HamBSD Development Log 2020-05-08

· hambsd journal aprs openbsd ax25

I worked on HamBSD today, still looking at improvements to aprsisd(8). My focus today was on documentation, tests and tidying up. It’s good to keep technical debt in check and while no new big exciting features got made today on anything, lots of hard work was done.

I started the day on documentation, adding details on the new -b flag for aprsisd and details on which packets will be sent to APRS-IS. I also added a reference to the APRS-IS specifications to both the aprsisd(8) and the aprsis-filter(7) man pages.

I’ve added a few more unit tests to test the generation of the TNC2 format packets from AX.25 packets to upload to APRS-IS. One of these covers an interesting case, where a carriage return or line feed is present in the information field of an APRS packet.

This could lead to an “injection attack” if the payload of the packet is copied verbatim to the server, each of these characters are interpreted as packet delimiters and it would be possible to send packets bypassing checks or to send in-band commands (such as filter) via RF.

I tested both Dire Wolf and Xastir, both are immune to this attack. I posted to the tapr-aprssig mailing list. It turns out that YAAC may be affected by this issue.

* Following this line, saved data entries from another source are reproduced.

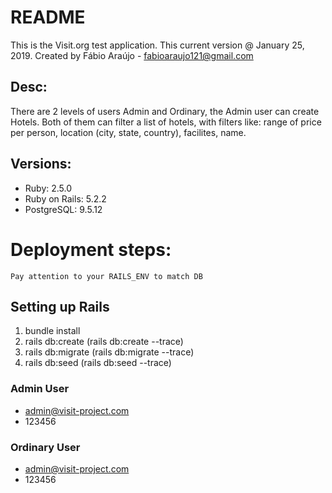 # README

This is the Visit.org test application. This current version @ January 25, 2019. Created by Fábio Araújo - fabioaraujo121@gmail.com

## Desc:
There are 2 levels of users Admin and Ordinary, the Admin user can create Hotels.
Both of them can filter a list of hotels, with filters like: range of price per person, location (city, state, country), facilites, name.

## Versions:
* Ruby: 2.5.0
* Ruby on Rails: 5.2.2
* PostgreSQL: 9.5.12

# Deployment steps:
	Pay attention to your RAILS_ENV to match DB

## Setting up Rails
1. bundle install
2. rails db:create (rails db:create --trace)
3. rails db:migrate (rails db:migrate --trace)
4. rails db:seed (rails db:seed --trace)

### Admin User
* admin@visit-project.com
* 123456

### Ordinary User
* admin@visit-project.com
* 123456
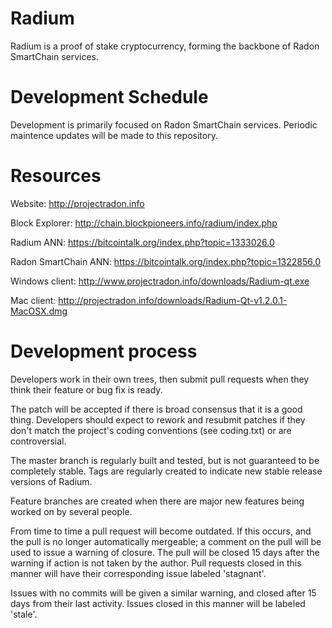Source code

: # Radium
Radium is a proof of stake cryptocurrency, forming the backbone of Radon SmartChain services.

Development Schedule
===========================
Development is primarily focused on Radon SmartChain services. Periodic maintence updates will be made to this repository.

Resources
===========================
Website: http://projectradon.info

Block Explorer: http://chain.blockpioneers.info/radium/index.php

Radium ANN: https://bitcointalk.org/index.php?topic=1333026.0

Radon SmartChain ANN: https://bitcointalk.org/index.php?topic=1322856.0

Windows client: http://www.projectradon.info/downloads/Radium-qt.exe

Mac client: http://projectradon.info/downloads/Radium-Qt-v1.2.0.1-MacOSX.dmg

Development process
===========================

Developers work in their own trees, then submit pull requests when
they think their feature or bug fix is ready.

The patch will be accepted if there is broad consensus that it is a
good thing.  Developers should expect to rework and resubmit patches
if they don't match the project's coding conventions (see coding.txt)
or are controversial.

The master branch is regularly built and tested, but is not guaranteed
to be completely stable. Tags are regularly created to indicate new
stable release versions of Radium.

Feature branches are created when there are major new features being
worked on by several people.

From time to time a pull request will become outdated. If this occurs, and
the pull is no longer automatically mergeable; a comment on the pull will
be used to issue a warning of closure. The pull will be closed 15 days
after the warning if action is not taken by the author. Pull requests closed
in this manner will have their corresponding issue labeled 'stagnant'.

Issues with no commits will be given a similar warning, and closed after
15 days from their last activity. Issues closed in this manner will be 
labeled 'stale'.
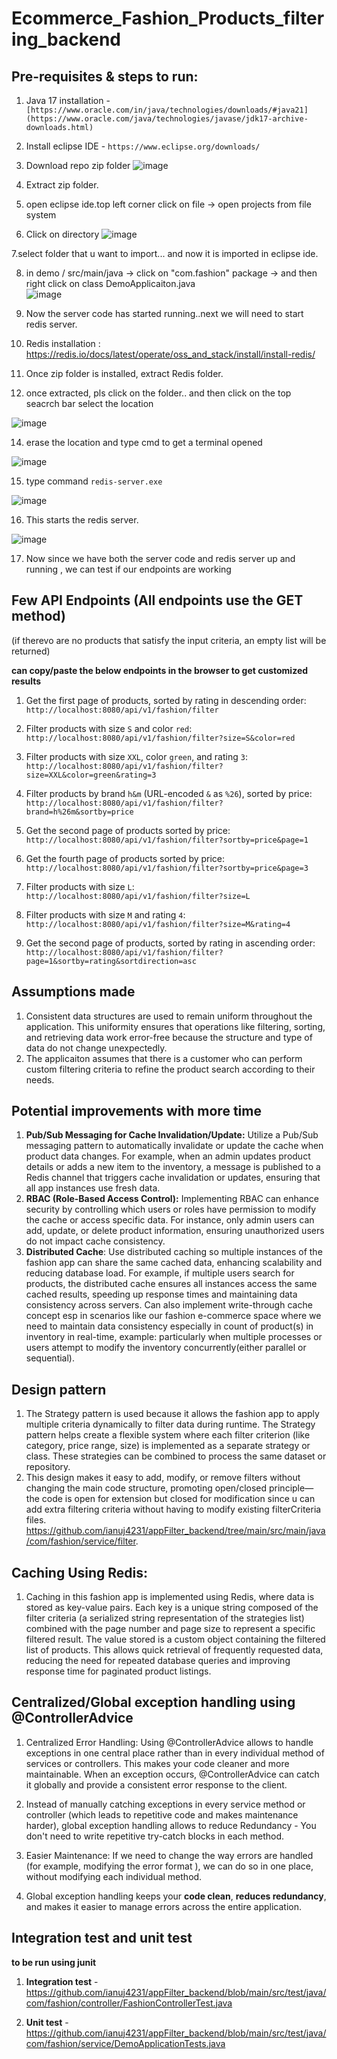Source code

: # Ecommerce_Fashion_Products_filtering_backend

## Pre-requisites & steps to run:


1. Java 17 installation - `[https://www.oracle.com/in/java/technologies/downloads/#java21](https://www.oracle.com/java/technologies/javase/jdk17-archive-downloads.html)`


2. Install eclipse IDE -  `https://www.eclipse.org/downloads/`

3. Download repo zip folder ![image](https://github.com/user-attachments/assets/7b583165-945c-4af9-914d-26fc0a360271)

4. Extract zip folder.
     
5. open eclipse ide.top left corner click on file -> open projects from file system

6. Click on directory ![image](https://github.com/user-attachments/assets/9d988b7e-cd57-4451-aff5-d116716b2650)

7.select folder that u want to import... and now it is imported in eclipse ide.

8. in demo / src/main/java -> click on  "com.fashion" package -> and then right click on class DemoApplicaiton.java  
   ![image](https://github.com/user-attachments/assets/e3003f3f-c5c2-43d1-afd2-3430b097847c)

10. Now the server code has started running..next we will need to start redis server.  

11. Redis installation : https://redis.io/docs/latest/operate/oss_and_stack/install/install-redis/

12. Once zip folder is  installed,  extract Redis folder.

13. once extracted, pls click on the folder.. and then  click on the top  seacrch bar select the location

   ![image](https://github.com/user-attachments/assets/05856b47-4954-4bb1-ac73-85a14701c739)


14. erase the location and type cmd to get a terminal opened

   ![image](https://github.com/user-attachments/assets/68bd07da-52b4-40aa-91f2-87968f03cf12)


15. type command `redis-server.exe`

  ![image](https://github.com/user-attachments/assets/04ae6a95-f204-4e1d-9cce-41dadc457752)

16. This starts the redis server.

![image](https://github.com/user-attachments/assets/f55bf6e8-cd5e-4bc4-9839-43ab150d2927)

17. Now since we have both the server code and redis server up and running , we can test if our endpoints are working   


## Few API Endpoints  (All endpoints use the GET method)

(if therevo are no products that satisfy the input criteria, an empty list will be returned)

**can copy/paste the below endpoints in the browser to get customized results**

1. Get the first page of products, sorted by rating in descending order:
`http://localhost:8080/api/v1/fashion/filter`

3. Filter products with size `S` and color `red`:
   `http://localhost:8080/api/v1/fashion/filter?size=S&color=red`

4. Filter products with size `XXL`, color `green`, and rating `3`:
   `http://localhost:8080/api/v1/fashion/filter?size=XXL&color=green&rating=3`

5. Filter products by brand `h&m` (URL-encoded `&` as `%26`), sorted by price:
   `http://localhost:8080/api/v1/fashion/filter?brand=h%26m&sortby=price`

6. Get the second page of products sorted by price:
   `http://localhost:8080/api/v1/fashion/filter?sortby=price&page=1`

7. Get the fourth page of products sorted by price:
   `http://localhost:8080/api/v1/fashion/filter?sortby=price&page=3`

8. Filter products with size `L`:
   `http://localhost:8080/api/v1/fashion/filter?size=L`

9. Filter products with size `M` and rating `4`:
   `http://localhost:8080/api/v1/fashion/filter?size=M&rating=4`

10. Get the second page of products, sorted by rating in ascending order:
   `http://localhost:8080/api/v1/fashion/filter?page=1&sortby=rating&sortdirection=asc`

    
## Assumptions made

1. Consistent data structures are used to remain uniform throughout the application. This uniformity ensures that operations like filtering, sorting, and retrieving data work error-free because the structure and type of data do not change unexpectedly.
2. The applicaiton assumes that there is a customer who can perform custom filtering criteria to refine the product search according to their needs.

## Potential improvements with more time

1. **Pub/Sub Messaging for Cache Invalidation/Update:** Utilize a Pub/Sub messaging pattern to automatically invalidate or update the cache when product data changes. For example, when an admin updates product details or adds a new item to the inventory, a message is published to a Redis channel that triggers cache invalidation or updates, ensuring that all app instances use fresh data.
2. **RBAC (Role-Based Access Control):** Implementing RBAC can enhance security by controlling which users or roles have permission to modify the cache or access specific data. For instance, only admin users can add, update, or delete product information, ensuring unauthorized users do not impact cache consistency.
3. **Distributed Cache**: Use distributed caching so multiple instances of the fashion app can share the same cached data, enhancing scalability and reducing database load. For example, if multiple users search for products, the distributed cache ensures all instances access the same cached results, speeding up response times and maintaining data consistency across servers. Can also implement write-through cache concept esp in scenarios like our fashion e-commerce space where we need to maintain data consistency especially in count of product(s) in inventory in real-time, example: particularly when multiple processes or users attempt to modify the inventory concurrently(either parallel or sequential).

## Design pattern

1. The Strategy pattern is used because it allows the fashion app to apply multiple criteria dynamically to filter data during runtime. The Strategy pattern helps create a flexible system where each filter criterion (like category, price range, size) is implemented as a separate strategy or class. These strategies can be combined to process the same dataset or repository.
2. This design makes it easy to add, modify, or remove filters without changing the main code structure, promoting open/closed principle—the code is open for extension but closed for modification since u can add  extra filtering criteria without having to modify existing filterCriteria files.
<u><a href="https://github.com/ianuj4231/appFilter_backend/tree/main/src/main/java/com/fashion/service/filter">https://github.com/ianuj4231/appFilter_backend/tree/main/src/main/java/com/fashion/service/filter</a></u>.
## Caching Using Redis:

1. Caching in this fashion app is implemented using Redis, where data is stored as key-value pairs. Each key is a unique string composed of the filter criteria (a serialized string representation of the strategies list) combined with the page number and page size to represent a specific filtered result. The value stored is a custom object containing the filtered list of products. This allows quick retrieval of frequently requested data, reducing the need for repeated database queries and improving response time for paginated product listings.

## Centralized/Global exception handling using @ControllerAdvice

1. Centralized Error Handling: Using @ControllerAdvice allows to handle exceptions in one central place rather than in every individual method of services or controllers. This makes your code cleaner and more maintainable. When an exception occurs, @ControllerAdvice can catch it globally and provide a consistent error response to the client.

2. Instead of manually catching exceptions in every service method or controller (which leads to repetitive code and makes maintenance harder), global exception handling allows to reduce Redundancy - You don't need to write repetitive try-catch blocks in each method.

3. Easier Maintenance: If we need to change the way errors are handled (for example, modifying the error format ), we can do so in one place, without modifying each individual method.

4. Global exception handling keeps your **code clean**, **reduces redundancy**, and makes it easier to manage errors across the entire application.


## Integration test and unit test

**to be run using junit**

1. **Integration test** - <a href="https://github.com/ianuj4231/appFilter_backend/blob/main/src/test/java/com/fashion/controller/FashionControllerTest.java"> https://github.com/ianuj4231/appFilter_backend/blob/main/src/test/java/com/fashion/controller/FashionControllerTest.java </a>

2. **Unit test**  -  <a href="https://github.com/ianuj4231/appFilter_backend/blob/main/src/test/java/com/fashion/service/DemoApplicationTests.java">https://github.com/ianuj4231/appFilter_backend/blob/main/src/test/java/com/fashion/service/DemoApplicationTests.java</a>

John Langner WB2OSZ commented on the thread to say that the approach that Dire Wolf takes is to truncate the packet at the first carriage return or line feed character, so I’ve implemented this in aprsisd before any checks are carried out on the information part.

I’ve learned from looking at YAAC that it also implements TLS for APRS-IS and so that brings the number of other clients I know about to two: APRSdroid and YAAC. I also managed to find in its source code the root CA certificate for the APRS tier 2 servers and have included this in the HamPKI certificate bundle.

Bad news is that it uses SHA-1 as a signature scheme and while this meant I can now enable certificate validation, neither server has ssl.aprs2.net in its certificate so the name can’t be validated and one of the servers still has an expired certificate. Progress is still progress.

Another test case looks at third-party traffic with TCPIP in the third-party header, and this will now be correctly dropped.

I’m not going to list any next steps in this post, because I think now I need to do a review of what has been done and where effort needs to go next. The next steps are going to be working out what the next steps are.